Когда вечером Арсенио и Байрон по обыкновению заезжают к нам, и мы беседуем, укрывшись во дворе от глаз соседей, я не могу избавиться от ощущения, что мужчины неведомым образом чуют запах Клеона на мне. Понимаю, это лишь иллюзия, игра моих страхов, на самом же деле обоняние инкубов не столь тонко, как нюх оборотней, и если Эван ничего не заметил, то Арсенио с Байроном не заметят и подавно. Но все равно кажется, будто я пропиталась чужим запахом, будто он въелся в кожу и в волосы, проник в каждую клеточку тела, в кровь, в дыхание вместе с виной, с неловкостью, что возникала от мысли о произошедшем. Все недолгое время, пока мы стоим под сенью деревьев, растущих с внутренней стороны ограды, и говорим о здоровье Эвана, работе Тессы и моих сегодняшних делах, я жду, что инкубы заподозрят неладное, что они поймут, что женщина, которую они хотят назвать своей супругой, была с другим. Боюсь, что у меня все прописано на лице, что меня выдадут глаза или неосторожное слово.
Или эта пресловутая инкубья связка таит в себе еще какие-то особенности, о которых мне опять не сочли нужным рассказать.

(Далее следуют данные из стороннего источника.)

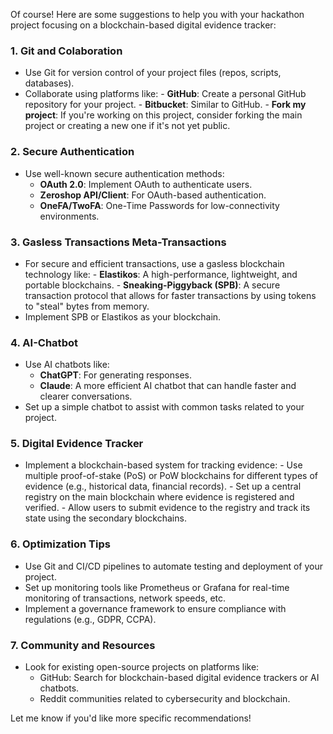 Of course! Here are some suggestions to help you with your hackathon project focusing on a
blockchain-based digital evidence tracker:

### 1. **Git and Colaboration**

- Use Git for version control of your project files (repos, scripts, databases).
- Collaborate using platforms like: - **GitHub**: Create a personal GitHub repository for your project. - **Bitbucket**: Similar to GitHub. - **Fork my project**: If you're working on this project, consider forking the main project or
  creating a new one if it's not yet public.

### 2. **Secure Authentication**

- Use well-known secure authentication methods:
  - **OAuth 2.0**: Implement OAuth to authenticate users.
  - **Zeroshop API/Client**: For OAuth-based authentication.
  - **OneFA/TwoFA**: One-Time Passwords for low-connectivity environments.

### 3. **Gasless Transactions Meta-Transactions**

- For secure and efficient transactions, use a gasless blockchain technology like: - **Elastikos**: A high-performance, lightweight, and portable blockchains. - **Sneaking-Piggyback (SPB)**: A secure transaction protocol that allows for faster transactions
  by using tokens to "steal" bytes from memory.
- Implement SPB or Elastikos as your blockchain.

### 4. **AI-Chatbot**

- Use AI chatbots like:
  - **ChatGPT**: For generating responses.
  - **Claude**: A more efficient AI chatbot that can handle faster and clearer conversations.
- Set up a simple chatbot to assist with common tasks related to your project.

### 5. **Digital Evidence Tracker**

- Implement a blockchain-based system for tracking evidence: - Use multiple proof-of-stake (PoS) or PoW blockchains for different types of evidence (e.g.,
  historical data, financial records). - Set up a central registry on the main blockchain where evidence is registered and verified. - Allow users to submit evidence to the registry and track its state using the secondary
  blockchains.

### 6. **Optimization Tips**

- Use Git and CI/CD pipelines to automate testing and deployment of your project.
- Set up monitoring tools like Prometheus or Grafana for real-time monitoring of transactions,
  network speeds, etc.
- Implement a governance framework to ensure compliance with regulations (e.g., GDPR, CCPA).

### 7. **Community and Resources**

- Look for existing open-source projects on platforms like:
  - GitHub: Search for blockchain-based digital evidence trackers or AI chatbots.
  - Reddit communities related to cybersecurity and blockchain.

Let me know if you'd like more specific recommendations!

Наконец инкубы уходят, так ничего и не заметив. На прощание целуют меня по очереди в щеку — не позволяют себе большего, зная, что Эван может наблюдать за нами через окно, да что там, наблюдает наверняка, следит ревностно, дабы все осталось в рамках приличий, — и я, закрыв и заперев за мужчинами ворота, возвращаюсь в дом, полная горького стыда, царапающей досады и неясного, смутного разочарования, словно часть меня желала, чтобы Арсенио и Байрон обо всем догадались. Чтобы уличили меня, поймали на нечаянной ошибке, и я смогла бы с чистой совестью признаться, покаяться и вымолить прощение.
Клеон как ни в чем не бывало объявляется в понедельник — воскресенье, когда Тесса была весь день дома, проводя большую часть времени с Эваном, инкуб пропускает благоразумно.
Выходить к нему я отказываюсь.
Во вторник все повторяется.
Волчица сходит с ума, чувствуя Клеона поблизости, мечется, затмевая низменными инстинктами всякие доводы рассудка, и успокаивается, лишь когда инкуб уезжает, а уезжает он только спустя полчаса, не меньше. До того я закрываюсь в спальне и лежу ничком на кровати, не способная заняться ничем полезным и сосредоточиться на чем-либо, кроме развратных и совершенно неуместных мыслей.